> [Exercise directions]: Your output must hold every entry exactly as written and none of the pictures.
Material supplied section start
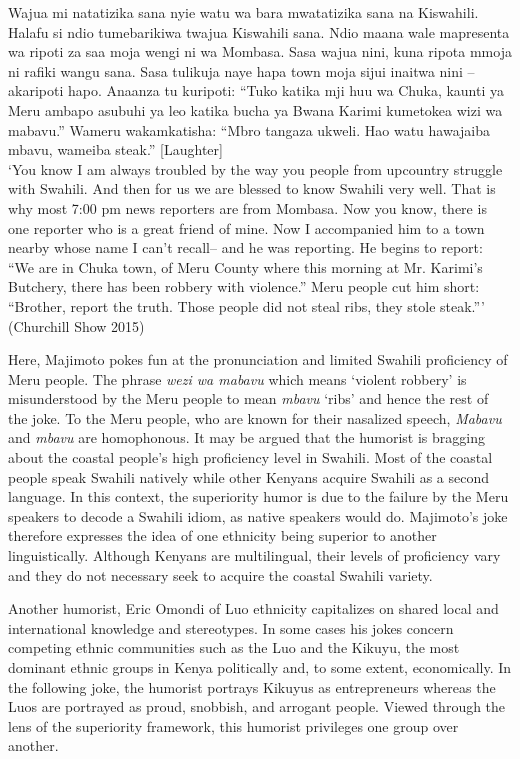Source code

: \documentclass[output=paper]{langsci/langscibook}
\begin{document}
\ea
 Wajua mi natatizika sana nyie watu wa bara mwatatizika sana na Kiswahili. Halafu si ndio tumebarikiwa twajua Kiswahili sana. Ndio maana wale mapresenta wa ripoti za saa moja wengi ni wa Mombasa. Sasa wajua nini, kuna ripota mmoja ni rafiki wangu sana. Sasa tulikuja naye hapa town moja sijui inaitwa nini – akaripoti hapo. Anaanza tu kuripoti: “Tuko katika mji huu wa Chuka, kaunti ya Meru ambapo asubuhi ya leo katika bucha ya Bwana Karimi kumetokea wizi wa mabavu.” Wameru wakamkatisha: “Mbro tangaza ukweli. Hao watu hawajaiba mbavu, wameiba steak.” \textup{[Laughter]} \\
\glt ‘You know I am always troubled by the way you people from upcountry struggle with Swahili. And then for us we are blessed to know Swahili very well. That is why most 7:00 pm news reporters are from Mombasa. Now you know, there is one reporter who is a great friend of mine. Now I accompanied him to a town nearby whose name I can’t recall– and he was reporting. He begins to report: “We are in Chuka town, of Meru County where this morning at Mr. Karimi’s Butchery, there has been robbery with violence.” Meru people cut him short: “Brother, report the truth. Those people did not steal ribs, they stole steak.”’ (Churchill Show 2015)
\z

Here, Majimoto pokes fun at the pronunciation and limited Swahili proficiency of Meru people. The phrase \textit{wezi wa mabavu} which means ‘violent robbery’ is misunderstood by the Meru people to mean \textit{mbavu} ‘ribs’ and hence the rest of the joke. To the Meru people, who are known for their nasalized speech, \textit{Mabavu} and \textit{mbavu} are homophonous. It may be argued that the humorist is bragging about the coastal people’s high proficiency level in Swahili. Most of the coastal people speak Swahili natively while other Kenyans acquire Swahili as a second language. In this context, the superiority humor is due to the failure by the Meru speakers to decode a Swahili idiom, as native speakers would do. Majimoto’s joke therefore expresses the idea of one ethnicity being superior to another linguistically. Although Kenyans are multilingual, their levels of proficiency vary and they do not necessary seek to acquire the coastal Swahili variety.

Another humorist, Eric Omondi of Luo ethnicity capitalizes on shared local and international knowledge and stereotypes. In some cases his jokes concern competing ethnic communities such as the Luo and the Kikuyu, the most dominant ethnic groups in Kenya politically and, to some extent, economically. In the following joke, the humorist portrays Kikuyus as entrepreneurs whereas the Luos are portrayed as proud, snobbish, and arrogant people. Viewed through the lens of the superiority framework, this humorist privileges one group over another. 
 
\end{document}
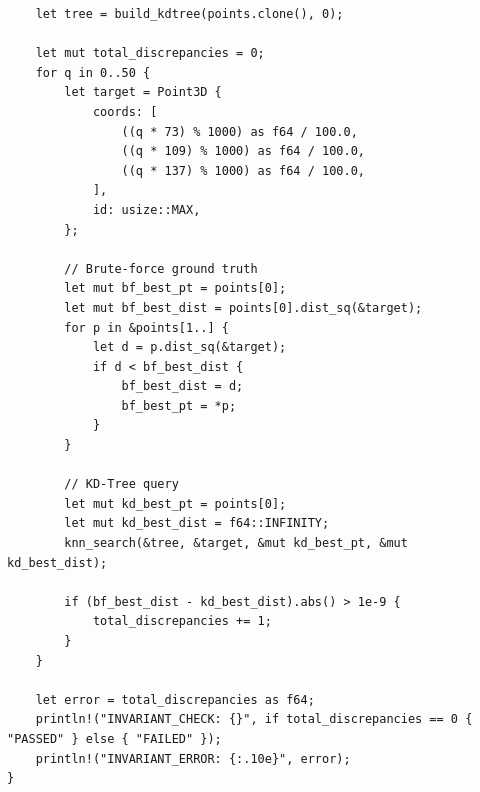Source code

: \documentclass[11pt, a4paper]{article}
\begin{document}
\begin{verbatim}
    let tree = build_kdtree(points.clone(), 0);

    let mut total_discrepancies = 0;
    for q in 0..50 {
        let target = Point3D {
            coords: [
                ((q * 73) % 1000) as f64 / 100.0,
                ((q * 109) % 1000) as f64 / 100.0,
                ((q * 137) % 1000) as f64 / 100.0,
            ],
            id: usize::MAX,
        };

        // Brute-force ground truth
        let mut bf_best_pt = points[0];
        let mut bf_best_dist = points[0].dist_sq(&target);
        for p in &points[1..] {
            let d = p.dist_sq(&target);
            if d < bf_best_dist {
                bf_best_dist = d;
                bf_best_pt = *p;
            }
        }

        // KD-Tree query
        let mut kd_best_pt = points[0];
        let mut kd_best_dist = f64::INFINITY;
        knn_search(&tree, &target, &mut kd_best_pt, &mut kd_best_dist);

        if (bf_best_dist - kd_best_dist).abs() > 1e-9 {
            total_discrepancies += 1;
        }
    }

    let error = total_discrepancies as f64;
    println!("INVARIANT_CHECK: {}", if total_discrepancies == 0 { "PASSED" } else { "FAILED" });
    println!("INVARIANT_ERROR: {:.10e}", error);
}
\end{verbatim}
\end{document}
Material supplied section end
> [Response to the exercise]:
Source code

: \documentclass[output=paper]{langsci/langscibook}
\begin{document}
\ea
 Wajua mi natatizika sana nyie watu wa bara mwatatizika sana na Kiswahili. Halafu si ndio tumebarikiwa twajua Kiswahili sana. Ndio maana wale mapresenta wa ripoti za saa moja wengi ni wa Mombasa. Sasa wajua nini, kuna ripota mmoja ni rafiki wangu sana. Sasa tulikuja naye hapa town moja sijui inaitwa nini – akaripoti hapo. Anaanza tu kuripoti: “Tuko katika mji huu wa Chuka, kaunti ya Meru ambapo asubuhi ya leo katika bucha ya Bwana Karimi kumetokea wizi wa mabavu.” Wameru wakamkatisha: “Mbro tangaza ukweli. Hao watu hawajaiba mbavu, wameiba steak.” \textup{[Laughter]} \\
\glt ‘You know I am always troubled by the way you people from upcountry struggle with Swahili. And then for us we are blessed to know Swahili very well. That is why most 7:00 pm news reporters are from Mombasa. Now you know, there is one reporter who is a great friend of mine. Now I accompanied him to a town nearby whose name I can’t recall– and he was reporting. He begins to report: “We are in Chuka town, of Meru County where this morning at Mr. Karimi’s Butchery, there has been robbery with violence.” Meru people cut him short: “Brother, report the truth. Those people did not steal ribs, they stole steak.”’ (Churchill Show 2015)
\z

Here, Majimoto pokes fun at the pronunciation and limited Swahili proficiency of Meru people. The phrase \textit{wezi wa mabavu} which means ‘violent robbery’ is misunderstood by the Meru people to mean \textit{mbavu} ‘ribs’ and hence the rest of the joke. To the Meru people, who are known for their nasalized speech, \textit{Mabavu} and \textit{mbavu} are homophonous. It may be argued that the humorist is bragging about the coastal people’s high proficiency level in Swahili. Most of the coastal people speak Swahili natively while other Kenyans acquire Swahili as a second language. In this context, the superiority humor is due to the failure by the Meru speakers to decode a Swahili idiom, as native speakers would do. Majimoto’s joke therefore expresses the idea of one ethnicity being superior to another linguistically. Although Kenyans are multilingual, their levels of proficiency vary and they do not necessary seek to acquire the coastal Swahili variety.

Another humorist, Eric Omondi of Luo ethnicity capitalizes on shared local and international knowledge and stereotypes. In some cases his jokes concern competing ethnic communities such as the Luo and the Kikuyu, the most dominant ethnic groups in Kenya politically and, to some extent, economically. In the following joke, the humorist portrays Kikuyus as entrepreneurs whereas the Luos are portrayed as proud, snobbish, and arrogant people. Viewed through the lens of the superiority framework, this humorist privileges one group over another. 
 
\end{document}
Source code

: \documentclass[11pt, a4paper]{article}
\begin{document}
\begin{verbatim}
    let tree = build_kdtree(points.clone(), 0);

    let mut total_discrepancies = 0;
    for q in 0..50 {
        let target = Point3D {
            coords: [
                ((q * 73) % 1000) as f64 / 100.0,
                ((q * 109) % 1000) as f64 / 100.0,
                ((q * 137) % 1000) as f64 / 100.0,
            ],
            id: usize::MAX,
        };

        // Brute-force ground truth
        let mut bf_best_pt = points[0];
        let mut bf_best_dist = points[0].dist_sq(&target);
        for p in &points[1..] {
            let d = p.dist_sq(&target);
            if d < bf_best_dist {
                bf_best_dist = d;
                bf_best_pt = *p;
            }
        }

        // KD-Tree query
        let mut kd_best_pt = points[0];
        let mut kd_best_dist = f64::INFINITY;
        knn_search(&tree, &target, &mut kd_best_pt, &mut kd_best_dist);

        if (bf_best_dist - kd_best_dist).abs() > 1e-9 {
            total_discrepancies += 1;
        }
    }

    let error = total_discrepancies as f64;
    println!("INVARIANT_CHECK: {}", if total_discrepancies == 0 { "PASSED" } else { "FAILED" });
    println!("INVARIANT_ERROR: {:.10e}", error);
}
\end{verbatim}
\end{document}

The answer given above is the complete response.